Get help on the command line options for ``ppserver``::

    $ ppserver --help
    Parallel Python Network Server (pp-1.7.6.9)
    Usage: ppserver [-hdar] [-f format] [-n proto] [-c config_path] [-i interface] [-b broadcast] [-p port] [-w nworkers] [-s secret] [-t seconds] [-k seconds] [-P pid_file]

    Options: 
    -h                 : this help message
    -d                 : set log level to debug
    -f format          : log format
    -a                 : enable auto-discovery service
    -r                 : restart worker process after each task completion
    -n proto           : protocol number for pickle module
    -c path            : path to config file
    -i interface       : interface to listen
    -b broadcast       : broadcast address for auto-discovery service
    -p port            : port to listen
    -w nworkers        : number of workers to start
    -s secret          : secret for authentication
    -t seconds         : timeout to exit if no connections with clients exist
    -k seconds         : socket timeout in seconds
    -P pid_file        : file to write PID to

    To print server stats send SIGUSR1 to its main process (unix only). 

    Due to the security concerns always use a non-trivial secret key.
    Secret key set by -s switch will override secret key assigned by
    pp_secret variable in .pythonrc.py


More Information
================

Probably the best way to get started is to look at the documentation at
http://ppft.rtfd.io. Also, you can see a set of example scripts in
``ppft.tests``. You can run the test suite with ``python -m ppft.tests``.
``ppft`` will create and execute jobs on local workers (automatically created
using ``python -u -m ppft``). Additionally, remote servers can be created with 
``ppserver`` (or ``python -m ppft.server``), and then jobs can be distributed
to remote workers.
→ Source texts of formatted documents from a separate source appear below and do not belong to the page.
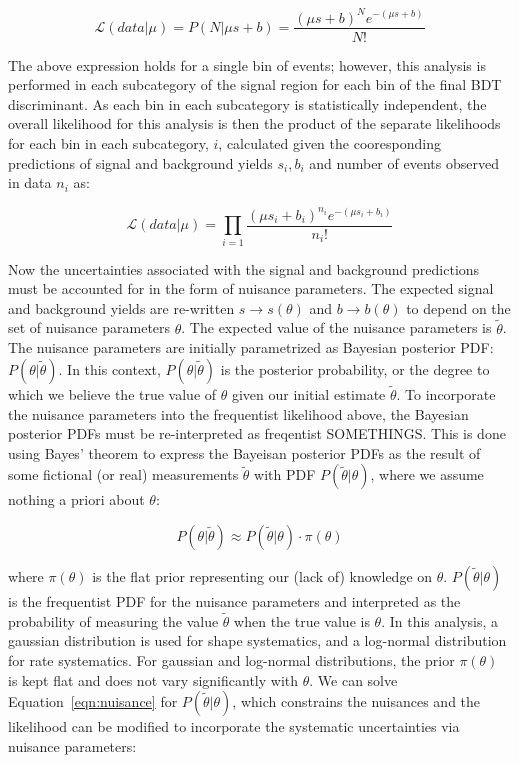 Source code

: \begin{equation}
\label{eqn:likelihood1}
\mathcal{L}(data|\mu) = P(N|\mu s+b) = \frac{(\mu s+b)^{N}e^{-(\mu s+b)}}{N!}
\end{equation}

\noindent The above expression holds for a single bin of events; however, this analysis is performed in each subcategory of the signal
region for each bin of the final BDT discriminant.
As each bin in each subcategory is statistically independent, the overall likelihood for this analysis is then the product of the
separate likelihoods for each bin in each subcategory, $i$,
calculated given the cooresponding predictions of signal and background yields $s_{i}, b_{i}$ and number of events observed in data $n_{i}$ as:

\begin{equation}
\label{eqn:likelihood2}
\mathcal{L}(data|\mu) = \prod_{i=1} \frac{(\mu s_{i}+b_{i})^{n_{i}}e^{-(\mu s_{i}+b_{i})}}{n_{i}!}
\end{equation}

\noindent Now the uncertainties associated with the signal and background predictions must be accounted for in the form of nuisance parameters. The expected signal
and background yields are re-written $s \rightarrow s(\theta)$ and $b \rightarrow b(\theta)$ to depend on the set of nuisance parameters $\theta$. The expected value of the nuisance
parameters is $\tilde{\theta}$. The nuisance parameters are initially parametrized as Bayesian posterior PDF: $P(\theta|\tilde{\theta})$.
In this context, $P(\theta|\tilde{\theta})$ is the posterior probability, or the degree to which we believe the true value of $\theta$ given our initial estimate $\tilde{\theta}$.
To incorporate the nuisance parameters into the frequentist likelihood above, the Bayesian posterior PDFs must be re-interpreted as freqentist SOMETHINGS.
This is done using Bayes' theorem to express the Bayeisan posterior PDFs as the result of some fictional (or real) measurements $\tilde{\theta}$ with PDF $P(\tilde{\theta}|\theta)$, where we assume nothing
a priori about $\theta$:

\begin{equation}
\label{eqn:nuisance}
P(\theta|\tilde{\theta}) \approx P(\tilde{\theta}|\theta) \cdot \pi(\theta)
\end{equation}

\noindent where $\pi(\theta)$ is the flat prior representing our (lack of) knowledge on $\theta$.
$P(\tilde{\theta}|\theta)$ is the frequentist PDF for the nuisance parameters and interpreted as the probability of measuring the value $\tilde{\theta}$ when the true value is $\theta$.
In this analysis, a gaussian distribution is used for shape systematics, and a log-normal distribution for rate systematics. For gaussian and log-normal distributions,
the prior $\pi(\theta)$ is kept flat and does not vary significantly with $\theta$. We can solve Equation~\ref{eqn:nuisance} for $P(\tilde{\theta}|\theta)$, which constrains the nuisances
and the likelihood can be modified to incorporate the systematic uncertainties via nuisance parameters:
See ``--help`` for more details on how to configure a server.
Please feel free to submit a ticket on github, or ask a question on
stackoverflow (**@Mike McKerns**).  If you would like to share how you use
``ppft`` in your work, please send an email (to **mmckerns at uqfoundation dot org**).


Citation
========

If you use ``ppft`` to do research that leads to publication, we ask that you
acknowledge use of ``ppft`` by citing the following in your publication::

    M.M. McKerns, L. Strand, T. Sullivan, A. Fang, M.A.G. Aivazis,
    "Building a framework for predictive science", Proceedings of
    the 10th Python in Science Conference, 2011;
    http://arxiv.org/pdf/1202.1056

    Michael McKerns and Michael Aivazis,
    "pathos: a framework for heterogeneous computing", 2010- ;
    https://uqfoundation.github.io/project/pathos

Please see https://uqfoundation.github.io/project/pathos or
http://arxiv.org/pdf/1202.1056 for further information.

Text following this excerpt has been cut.